[To do]
Write out nothing except the lines running from the one containing "upload secrets |" to the last line of the data, exactly as they stand.

(Saved data entries)
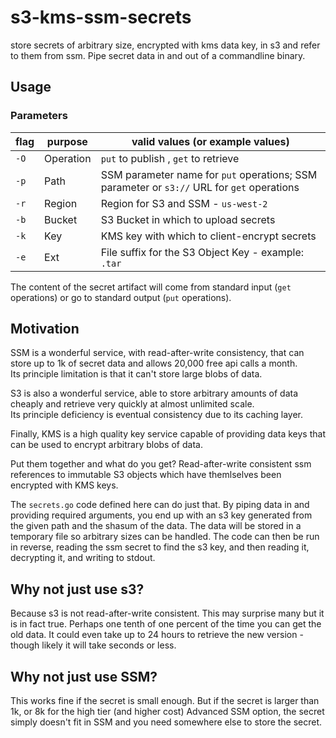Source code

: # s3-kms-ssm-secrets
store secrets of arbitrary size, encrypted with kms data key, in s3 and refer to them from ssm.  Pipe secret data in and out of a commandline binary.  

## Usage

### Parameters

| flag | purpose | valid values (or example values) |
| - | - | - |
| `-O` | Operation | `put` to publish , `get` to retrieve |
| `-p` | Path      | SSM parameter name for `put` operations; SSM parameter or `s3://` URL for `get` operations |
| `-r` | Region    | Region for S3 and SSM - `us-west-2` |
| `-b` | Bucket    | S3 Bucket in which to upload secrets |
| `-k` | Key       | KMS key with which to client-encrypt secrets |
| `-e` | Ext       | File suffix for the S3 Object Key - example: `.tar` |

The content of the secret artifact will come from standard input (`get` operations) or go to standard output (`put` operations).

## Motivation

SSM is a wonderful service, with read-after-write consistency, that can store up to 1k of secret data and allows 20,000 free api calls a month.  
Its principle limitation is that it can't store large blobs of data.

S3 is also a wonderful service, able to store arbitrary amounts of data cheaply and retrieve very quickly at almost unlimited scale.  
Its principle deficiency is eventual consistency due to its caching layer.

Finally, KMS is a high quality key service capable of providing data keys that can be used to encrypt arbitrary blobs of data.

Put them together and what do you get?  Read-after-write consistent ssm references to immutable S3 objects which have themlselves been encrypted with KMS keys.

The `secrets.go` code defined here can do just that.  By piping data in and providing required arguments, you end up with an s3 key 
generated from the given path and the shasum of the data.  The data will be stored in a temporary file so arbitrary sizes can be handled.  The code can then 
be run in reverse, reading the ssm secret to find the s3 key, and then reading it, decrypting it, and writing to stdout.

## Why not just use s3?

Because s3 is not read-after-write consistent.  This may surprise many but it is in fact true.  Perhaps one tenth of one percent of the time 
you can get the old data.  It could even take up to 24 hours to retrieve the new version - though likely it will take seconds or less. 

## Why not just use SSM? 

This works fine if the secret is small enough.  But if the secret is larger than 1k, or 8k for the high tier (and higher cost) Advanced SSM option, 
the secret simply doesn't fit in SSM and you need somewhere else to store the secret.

[Problem solution]
| `-b` | Bucket    | S3 Bucket in which to upload secrets |
| `-k` | Key       | KMS key with which to client-encrypt secrets |
| `-e` | Ext       | File suffix for the S3 Object Key - example: `.tar` |

The content of the secret artifact will come from standard input (`get` operations) or go to standard output (`put` operations).

## Motivation

SSM is a wonderful service, with read-after-write consistency, that can store up to 1k of secret data and allows 20,000 free api calls a month.  
Its principle limitation is that it can't store large blobs of data.

S3 is also a wonderful service, able to store arbitrary amounts of data cheaply and retrieve very quickly at almost unlimited scale.  
Its principle deficiency is eventual consistency due to its caching layer.

Finally, KMS is a high quality key service capable of providing data keys that can be used to encrypt arbitrary blobs of data.

Put them together and what do you get?  Read-after-write consistent ssm references to immutable S3 objects which have themlselves been encrypted with KMS keys.

The `secrets.go` code defined here can do just that.  By piping data in and providing required arguments, you end up with an s3 key 
generated from the given path and the shasum of the data.  The data will be stored in a temporary file so arbitrary sizes can be handled.  The code can then 
be run in reverse, reading the ssm secret to find the s3 key, and then reading it, decrypting it, and writing to stdout.

## Why not just use s3?

Because s3 is not read-after-write consistent.  This may surprise many but it is in fact true.  Perhaps one tenth of one percent of the time 
you can get the old data.  It could even take up to 24 hours to retrieve the new version - though likely it will take seconds or less. 

## Why not just use SSM? 

This works fine if the secret is small enough.  But if the secret is larger than 1k, or 8k for the high tier (and higher cost) Advanced SSM option, 
the secret simply doesn't fit in SSM and you need somewhere else to store the secret.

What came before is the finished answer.